Stored data entries
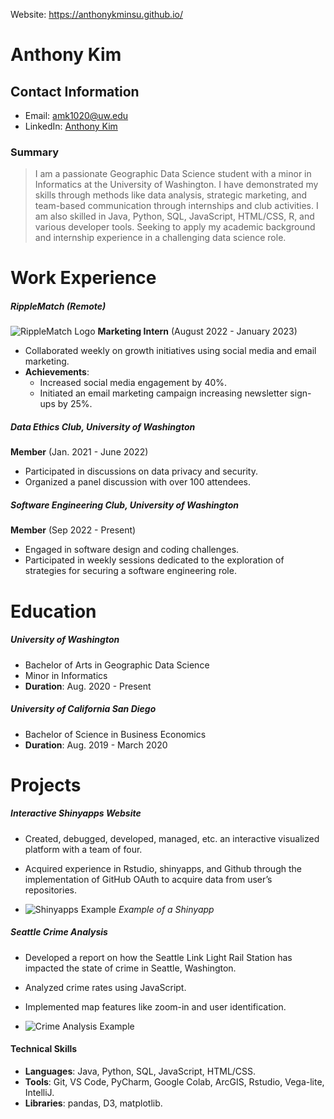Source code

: Website: https://anthonykminsu.github.io/

# Anthony Kim

## Contact Information
- Email: [amk1020@uw.edu](mailto:amk1020@uw.edu)
- LinkedIn: [Anthony Kim](https://www.linkedin.com/in/anthony-kim-49386a191/)

### **Summary**
> I am a passionate Geographic Data Science student with a minor in Informatics at the University of Washington. I have demonstrated my skills through methods like data analysis, strategic marketing, and team-based communication through internships and club activities. I am also skilled in Java, Python, SQL, JavaScript, HTML/CSS, R, and various developer tools. Seeking to apply my academic background and internship experience in a challenging data science role.

# **Work Experience**

##### **RippleMatch (Remote)**
![RippleMatch Logo](https://pbs.twimg.com/media/FQuAIfLXoAM_082?format=jpg&name=4096x4096)
**Marketing Intern** (August 2022 - January 2023)

- Collaborated weekly on growth initiatives using social media and email marketing.
- **Achievements**:
  - Increased social media engagement by 40%.
  - Initiated an email marketing campaign increasing newsletter sign-ups by 25%.

##### **Data Ethics Club, University of Washington**
**Member** (Jan. 2021 - June 2022)

- Participated in discussions on data privacy and security.
- Organized a panel discussion with over 100 attendees.

##### **Software Engineering Club, University of Washington**
**Member** (Sep 2022 - Present)

- Engaged in software design and coding challenges.
- Participated in weekly sessions dedicated to the exploration of strategies for securing a software engineering role.

# **Education**

##### **University of Washington**
- Bachelor of Arts in Geographic Data Science
- Minor in Informatics
- **Duration**: Aug. 2020 - Present

##### **University of California San Diego**
- Bachelor of Science in Business Economics
- **Duration**: Aug. 2019 - March 2020

# **Projects**

##### **Interactive Shinyapps Website**
- Created, debugged, developed, managed, etc. an interactive visualized platform with a team of four.
- Acquired experience in Rstudio, shinyapps, and Github through the implementation of GitHub OAuth to acquire data from user’s repositories.

- ![Shinyapps Example](https://amk002.shinyapps.io/BD3Group/?_ga=2.146743412.1904948407.1630726888-1439134486.1622003163) *Example of a Shinyapp*

##### **Seattle Crime Analysis**
- Developed a report on how the Seattle Link Light Rail Station has impacted the state of crime in Seattle, Washington.
- Analyzed crime rates using JavaScript.
- Implemented map features like zoom-in and user identification.

- ![Crime Analysis Example](https://observablehq.com/d/4f505f162a997e2b#cell-1478)
#### **Technical Skills**

- **Languages**: Java, Python, SQL, JavaScript, HTML/CSS.
- **Tools**: Git, VS Code, PyCharm, Google Colab, ArcGIS, Rstudio, Vega-lite, IntelliJ.
- **Libraries**: pandas, D3, matplotlib.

▶ Task:
Retype exactly the lines of the data above that fall between the line with "### **Summary**" and the line with "##### **Seattle Crime Analysis**", inclusive, and add nothing.

▶ Solution to this exercise:
### **Summary**
> I am a passionate Geographic Data Science student with a minor in Informatics at the University of Washington. I have demonstrated my skills through methods like data analysis, strategic marketing, and team-based communication through internships and club activities. I am also skilled in Java, Python, SQL, JavaScript, HTML/CSS, R, and various developer tools. Seeking to apply my academic background and internship experience in a challenging data science role.

# **Work Experience**

##### **RippleMatch (Remote)**
![RippleMatch Logo](https://pbs.twimg.com/media/FQuAIfLXoAM_082?format=jpg&name=4096x4096)
**Marketing Intern** (August 2022 - January 2023)

- Collaborated weekly on growth initiatives using social media and email marketing.
- **Achievements**:
  - Increased social media engagement by 40%.
  - Initiated an email marketing campaign increasing newsletter sign-ups by 25%.

##### **Data Ethics Club, University of Washington**
**Member** (Jan. 2021 - June 2022)

- Participated in discussions on data privacy and security.
- Organized a panel discussion with over 100 attendees.

##### **Software Engineering Club, University of Washington**
**Member** (Sep 2022 - Present)

- Engaged in software design and coding challenges.
- Participated in weekly sessions dedicated to the exploration of strategies for securing a software engineering role.

# **Education**

##### **University of Washington**
- Bachelor of Arts in Geographic Data Science
- Minor in Informatics
- **Duration**: Aug. 2020 - Present

##### **University of California San Diego**
- Bachelor of Science in Business Economics
- **Duration**: Aug. 2019 - March 2020

# **Projects**

##### **Interactive Shinyapps Website**
- Created, debugged, developed, managed, etc. an interactive visualized platform with a team of four.
- Acquired experience in Rstudio, shinyapps, and Github through the implementation of GitHub OAuth to acquire data from user’s repositories.

- ![Shinyapps Example](https://amk002.shinyapps.io/BD3Group/?_ga=2.146743412.1904948407.1630726888-1439134486.1622003163) *Example of a Shinyapp*

##### **Seattle Crime Analysis**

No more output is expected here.